Trump pledged to end all taxes levied on retirement benefits issued by the Social Security Administration (SSA) in July, writing on his social media platform Truth Social: “SENIORS SHOULD NOT PAY TAX ON SOCIAL SECURITY!”
During an interview on Fox & Friends in early August, the former president said: “We can do a lot of things to help the people. People on Social Security are being killed, and one of the things I’m doing is no tax for seniors on Social Security, and I’ll get it done quickly.”
Some 40 percent of benefit recipients currently pay federal income taxes on retirement, spousal and disability benefits—not including Supplemental Security Income, according to the SSA.
As it currently stands, those who claim Social Security retirement benefits whose total income is above certain thresholds have to pay taxes on part or all of their benefits. Single filers earning between $25,000 and $34,000 are subject to taxation on 50 percent of benefits, while those above can have up to 85 percent of their payments taxed.

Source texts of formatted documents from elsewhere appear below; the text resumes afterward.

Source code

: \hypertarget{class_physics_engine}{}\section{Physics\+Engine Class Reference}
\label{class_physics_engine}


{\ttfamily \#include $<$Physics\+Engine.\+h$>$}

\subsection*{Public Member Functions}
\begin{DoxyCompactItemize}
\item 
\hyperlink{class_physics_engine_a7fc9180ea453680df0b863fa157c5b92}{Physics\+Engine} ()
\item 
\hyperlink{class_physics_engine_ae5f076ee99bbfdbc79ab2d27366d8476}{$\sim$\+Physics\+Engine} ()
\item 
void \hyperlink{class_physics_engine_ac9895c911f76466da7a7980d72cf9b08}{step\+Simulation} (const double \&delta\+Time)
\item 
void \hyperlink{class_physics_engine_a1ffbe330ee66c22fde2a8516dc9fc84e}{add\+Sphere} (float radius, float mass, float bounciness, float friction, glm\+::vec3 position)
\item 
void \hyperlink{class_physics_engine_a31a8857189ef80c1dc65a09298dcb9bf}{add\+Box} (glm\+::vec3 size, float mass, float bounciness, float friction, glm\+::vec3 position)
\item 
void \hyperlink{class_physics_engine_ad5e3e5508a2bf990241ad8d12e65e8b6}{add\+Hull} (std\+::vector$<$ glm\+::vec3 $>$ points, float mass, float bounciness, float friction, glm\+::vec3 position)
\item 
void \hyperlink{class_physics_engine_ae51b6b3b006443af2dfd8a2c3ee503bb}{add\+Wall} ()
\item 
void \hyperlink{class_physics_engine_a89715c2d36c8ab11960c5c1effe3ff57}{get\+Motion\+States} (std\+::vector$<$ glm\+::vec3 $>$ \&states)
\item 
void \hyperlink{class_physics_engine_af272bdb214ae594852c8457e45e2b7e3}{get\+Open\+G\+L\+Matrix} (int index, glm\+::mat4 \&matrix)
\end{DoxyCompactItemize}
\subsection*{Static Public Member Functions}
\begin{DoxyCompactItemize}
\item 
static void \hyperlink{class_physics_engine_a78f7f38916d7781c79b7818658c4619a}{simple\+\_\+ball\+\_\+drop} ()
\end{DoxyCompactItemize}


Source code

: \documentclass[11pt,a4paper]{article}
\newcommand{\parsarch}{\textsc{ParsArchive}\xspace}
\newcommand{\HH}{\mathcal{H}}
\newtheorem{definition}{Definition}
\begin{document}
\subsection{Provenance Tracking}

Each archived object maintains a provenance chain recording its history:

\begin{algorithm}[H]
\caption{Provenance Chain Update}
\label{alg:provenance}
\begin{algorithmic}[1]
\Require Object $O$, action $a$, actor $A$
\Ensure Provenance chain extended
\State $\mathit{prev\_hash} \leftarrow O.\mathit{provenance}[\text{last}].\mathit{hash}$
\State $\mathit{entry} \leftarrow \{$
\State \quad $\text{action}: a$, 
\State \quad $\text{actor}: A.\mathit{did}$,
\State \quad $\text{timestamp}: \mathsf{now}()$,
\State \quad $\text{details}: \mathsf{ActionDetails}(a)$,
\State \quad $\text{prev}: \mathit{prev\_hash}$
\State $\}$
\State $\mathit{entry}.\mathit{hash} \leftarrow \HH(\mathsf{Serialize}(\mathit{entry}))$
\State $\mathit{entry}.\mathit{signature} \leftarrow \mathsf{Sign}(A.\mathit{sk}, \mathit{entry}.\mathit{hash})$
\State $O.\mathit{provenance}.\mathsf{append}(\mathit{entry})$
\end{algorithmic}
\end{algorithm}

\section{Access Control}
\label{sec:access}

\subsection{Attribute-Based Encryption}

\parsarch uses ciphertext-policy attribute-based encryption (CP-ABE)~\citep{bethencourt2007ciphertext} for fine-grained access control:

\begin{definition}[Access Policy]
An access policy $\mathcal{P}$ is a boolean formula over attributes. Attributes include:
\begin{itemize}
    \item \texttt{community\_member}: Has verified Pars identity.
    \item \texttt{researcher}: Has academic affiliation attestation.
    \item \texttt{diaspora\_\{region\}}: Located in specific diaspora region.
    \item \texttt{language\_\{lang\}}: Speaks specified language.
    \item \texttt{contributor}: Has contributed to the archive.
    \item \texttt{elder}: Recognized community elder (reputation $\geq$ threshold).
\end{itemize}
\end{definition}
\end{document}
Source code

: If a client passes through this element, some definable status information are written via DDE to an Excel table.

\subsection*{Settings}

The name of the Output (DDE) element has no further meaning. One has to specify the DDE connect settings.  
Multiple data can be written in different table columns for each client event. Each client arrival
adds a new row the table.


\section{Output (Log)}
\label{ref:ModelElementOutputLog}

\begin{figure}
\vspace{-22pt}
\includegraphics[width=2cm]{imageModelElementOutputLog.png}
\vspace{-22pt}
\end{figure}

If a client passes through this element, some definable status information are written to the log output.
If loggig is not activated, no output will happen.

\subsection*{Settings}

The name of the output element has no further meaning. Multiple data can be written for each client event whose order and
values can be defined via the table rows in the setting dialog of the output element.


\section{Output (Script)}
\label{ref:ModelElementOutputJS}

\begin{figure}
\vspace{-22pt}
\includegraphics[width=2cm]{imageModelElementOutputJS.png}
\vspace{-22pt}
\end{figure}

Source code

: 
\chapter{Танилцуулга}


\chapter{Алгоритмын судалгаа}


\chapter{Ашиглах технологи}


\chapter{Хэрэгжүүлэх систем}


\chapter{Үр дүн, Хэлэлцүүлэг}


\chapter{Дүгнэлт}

Joint filers are subject to the same rules, but at different thresholds, with couples earning $32,000 and $44,000 taxed on up to 50 percent, and above that up to 85 percent.
While the proposal would keep more money in the pockets of seniors in the short term, tax experts have broadly condemned the plan as it would cut the funding necessary to keep Social Security programs afloat.

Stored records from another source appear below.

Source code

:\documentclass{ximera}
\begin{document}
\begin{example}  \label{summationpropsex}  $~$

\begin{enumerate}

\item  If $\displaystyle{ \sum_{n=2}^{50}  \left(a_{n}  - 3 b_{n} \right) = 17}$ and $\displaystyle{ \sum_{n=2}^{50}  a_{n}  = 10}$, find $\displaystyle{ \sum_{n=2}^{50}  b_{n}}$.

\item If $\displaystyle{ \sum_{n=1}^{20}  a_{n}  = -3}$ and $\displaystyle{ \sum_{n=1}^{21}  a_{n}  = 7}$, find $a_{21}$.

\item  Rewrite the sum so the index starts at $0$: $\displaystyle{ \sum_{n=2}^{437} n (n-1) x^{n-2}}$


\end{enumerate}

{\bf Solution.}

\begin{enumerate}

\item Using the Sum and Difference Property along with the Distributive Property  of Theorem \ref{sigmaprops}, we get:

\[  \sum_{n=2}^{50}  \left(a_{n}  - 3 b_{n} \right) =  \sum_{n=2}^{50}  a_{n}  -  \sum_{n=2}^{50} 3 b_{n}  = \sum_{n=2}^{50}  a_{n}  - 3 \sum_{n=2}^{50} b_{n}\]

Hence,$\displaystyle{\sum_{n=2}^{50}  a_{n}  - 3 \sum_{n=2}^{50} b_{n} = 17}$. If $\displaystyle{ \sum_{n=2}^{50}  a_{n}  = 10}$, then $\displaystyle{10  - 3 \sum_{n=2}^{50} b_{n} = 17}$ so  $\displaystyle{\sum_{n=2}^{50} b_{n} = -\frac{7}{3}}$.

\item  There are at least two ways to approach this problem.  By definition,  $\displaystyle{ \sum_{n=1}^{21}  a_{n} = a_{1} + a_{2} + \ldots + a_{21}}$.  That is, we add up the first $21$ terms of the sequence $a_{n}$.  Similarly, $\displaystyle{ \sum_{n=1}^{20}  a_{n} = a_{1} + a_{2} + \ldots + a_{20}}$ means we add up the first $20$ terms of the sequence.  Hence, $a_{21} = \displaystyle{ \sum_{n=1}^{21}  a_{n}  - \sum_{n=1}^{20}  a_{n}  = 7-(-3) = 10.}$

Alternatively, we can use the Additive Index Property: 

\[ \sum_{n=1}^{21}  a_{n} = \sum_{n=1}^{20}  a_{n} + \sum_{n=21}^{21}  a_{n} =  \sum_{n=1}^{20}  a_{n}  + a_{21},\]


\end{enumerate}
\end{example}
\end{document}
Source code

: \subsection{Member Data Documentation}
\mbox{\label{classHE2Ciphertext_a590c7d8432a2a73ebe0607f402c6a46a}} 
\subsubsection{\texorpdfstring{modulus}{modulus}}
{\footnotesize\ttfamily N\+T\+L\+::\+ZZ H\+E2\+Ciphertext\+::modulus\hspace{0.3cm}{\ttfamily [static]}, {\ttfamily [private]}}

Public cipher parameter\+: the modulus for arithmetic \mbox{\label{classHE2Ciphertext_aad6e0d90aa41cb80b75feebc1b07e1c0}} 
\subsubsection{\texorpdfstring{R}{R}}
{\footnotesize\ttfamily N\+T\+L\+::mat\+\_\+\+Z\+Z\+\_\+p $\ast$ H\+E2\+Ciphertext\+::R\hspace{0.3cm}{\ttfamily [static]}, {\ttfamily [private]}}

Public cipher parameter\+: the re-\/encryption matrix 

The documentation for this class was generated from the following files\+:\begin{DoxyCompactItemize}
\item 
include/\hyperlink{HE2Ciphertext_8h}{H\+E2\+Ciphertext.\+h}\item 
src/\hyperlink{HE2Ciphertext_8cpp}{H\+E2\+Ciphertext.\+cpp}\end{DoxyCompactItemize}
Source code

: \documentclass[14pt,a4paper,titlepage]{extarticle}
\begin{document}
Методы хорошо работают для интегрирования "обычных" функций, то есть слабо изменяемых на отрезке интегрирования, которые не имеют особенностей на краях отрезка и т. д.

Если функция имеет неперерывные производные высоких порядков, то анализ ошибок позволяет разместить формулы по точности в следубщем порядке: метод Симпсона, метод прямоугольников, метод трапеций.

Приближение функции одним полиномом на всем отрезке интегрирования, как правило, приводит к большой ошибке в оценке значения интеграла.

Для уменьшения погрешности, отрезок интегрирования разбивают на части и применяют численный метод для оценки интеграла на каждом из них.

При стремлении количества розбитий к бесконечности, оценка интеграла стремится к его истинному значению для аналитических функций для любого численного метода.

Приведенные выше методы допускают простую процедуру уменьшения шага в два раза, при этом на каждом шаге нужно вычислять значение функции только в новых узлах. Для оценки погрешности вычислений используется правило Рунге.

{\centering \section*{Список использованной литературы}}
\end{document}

The revenue from taxation of up to 50 percent of benefits is put into the Social Security Old-Age, Survivors, and Disability Insurance trust fund, while the remainder helps shore up the Medicare Hospital Insurance trust fund.

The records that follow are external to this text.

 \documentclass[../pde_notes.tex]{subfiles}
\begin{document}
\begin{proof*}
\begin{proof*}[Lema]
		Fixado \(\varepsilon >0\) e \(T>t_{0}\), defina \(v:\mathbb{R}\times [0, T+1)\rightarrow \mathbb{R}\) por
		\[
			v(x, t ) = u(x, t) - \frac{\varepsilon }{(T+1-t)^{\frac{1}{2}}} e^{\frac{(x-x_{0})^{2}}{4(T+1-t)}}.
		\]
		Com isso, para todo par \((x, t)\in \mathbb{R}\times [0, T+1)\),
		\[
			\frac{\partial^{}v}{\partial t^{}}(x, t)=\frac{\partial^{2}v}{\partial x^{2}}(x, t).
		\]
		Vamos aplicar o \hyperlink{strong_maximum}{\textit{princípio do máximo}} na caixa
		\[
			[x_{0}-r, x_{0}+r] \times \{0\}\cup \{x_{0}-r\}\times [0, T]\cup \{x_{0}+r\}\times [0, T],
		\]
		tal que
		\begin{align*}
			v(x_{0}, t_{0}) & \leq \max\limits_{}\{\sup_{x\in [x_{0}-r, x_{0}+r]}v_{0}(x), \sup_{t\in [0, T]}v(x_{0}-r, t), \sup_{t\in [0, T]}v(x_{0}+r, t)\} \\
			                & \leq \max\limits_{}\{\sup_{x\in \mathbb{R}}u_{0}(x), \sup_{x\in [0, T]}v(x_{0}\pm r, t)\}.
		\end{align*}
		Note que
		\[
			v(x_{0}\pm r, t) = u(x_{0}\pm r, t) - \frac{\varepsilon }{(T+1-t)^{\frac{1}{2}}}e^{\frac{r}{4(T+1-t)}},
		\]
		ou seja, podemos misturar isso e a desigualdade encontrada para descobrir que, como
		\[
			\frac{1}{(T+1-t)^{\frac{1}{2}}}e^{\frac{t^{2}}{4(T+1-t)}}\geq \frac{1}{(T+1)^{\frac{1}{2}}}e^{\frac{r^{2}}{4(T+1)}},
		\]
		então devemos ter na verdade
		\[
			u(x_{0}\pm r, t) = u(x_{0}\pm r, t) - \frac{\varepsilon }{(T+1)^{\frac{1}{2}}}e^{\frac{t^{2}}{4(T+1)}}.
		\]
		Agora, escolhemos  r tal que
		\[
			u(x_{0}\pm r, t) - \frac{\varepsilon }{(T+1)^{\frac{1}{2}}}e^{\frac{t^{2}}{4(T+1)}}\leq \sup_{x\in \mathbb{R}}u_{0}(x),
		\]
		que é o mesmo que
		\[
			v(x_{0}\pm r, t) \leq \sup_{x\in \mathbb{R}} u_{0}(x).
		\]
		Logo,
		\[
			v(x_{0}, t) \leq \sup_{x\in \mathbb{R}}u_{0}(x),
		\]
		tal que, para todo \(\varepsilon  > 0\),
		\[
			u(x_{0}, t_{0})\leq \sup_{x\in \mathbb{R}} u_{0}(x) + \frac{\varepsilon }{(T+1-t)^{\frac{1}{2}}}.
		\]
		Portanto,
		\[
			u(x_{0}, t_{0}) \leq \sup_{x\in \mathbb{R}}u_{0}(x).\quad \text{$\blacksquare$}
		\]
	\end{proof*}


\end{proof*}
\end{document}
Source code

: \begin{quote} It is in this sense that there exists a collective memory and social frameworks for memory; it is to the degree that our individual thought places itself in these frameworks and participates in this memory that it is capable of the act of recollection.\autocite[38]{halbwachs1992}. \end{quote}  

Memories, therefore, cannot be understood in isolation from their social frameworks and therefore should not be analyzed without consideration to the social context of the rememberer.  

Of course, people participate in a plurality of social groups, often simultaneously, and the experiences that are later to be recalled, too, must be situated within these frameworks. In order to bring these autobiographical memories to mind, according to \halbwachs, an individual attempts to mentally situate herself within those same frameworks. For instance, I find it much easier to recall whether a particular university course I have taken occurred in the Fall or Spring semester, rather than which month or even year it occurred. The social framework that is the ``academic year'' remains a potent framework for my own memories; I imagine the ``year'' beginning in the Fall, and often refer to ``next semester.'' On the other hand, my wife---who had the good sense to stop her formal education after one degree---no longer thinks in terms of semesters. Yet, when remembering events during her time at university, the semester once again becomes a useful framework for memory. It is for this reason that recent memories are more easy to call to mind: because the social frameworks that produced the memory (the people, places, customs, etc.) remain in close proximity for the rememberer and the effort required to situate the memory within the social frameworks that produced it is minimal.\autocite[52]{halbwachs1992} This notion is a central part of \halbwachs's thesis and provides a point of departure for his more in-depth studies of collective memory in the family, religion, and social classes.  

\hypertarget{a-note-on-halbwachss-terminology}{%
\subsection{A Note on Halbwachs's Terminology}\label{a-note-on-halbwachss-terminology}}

The SSA is currently facing a depletion of these trust funds, which help pay for benefits along with tax revenue, which could see benefits slashed by around 20 percent if Congress doesn’t act before 2034, when the funds are currently projected to be completely depleted.
How the revenue collected to keep the SSA solvent would be replaced has not been outlined by Trump or his campaign.
Newsweek has contacted Trump and Harris’ campaign teams, and the SSA for comment via email outside of normal working hours.
Without a pathway in place to recoup the revenue loss, the Tax Foundation has estimated Trump’s policy would reduce tax revenue by about $1.4 trillion from 2025 to 2034, and would “likely accelerate the insolvency of the trust funds.”
Devin Carroll, owner and lead adviser at Carroll Advisory Group, previously told Newsweek that removing a source of revenue from the SSA without a viable replacement would “exacerbate the already looming shortfall” faced by the government agency, and could potentially “lead to even more severe benefit cuts in the future.”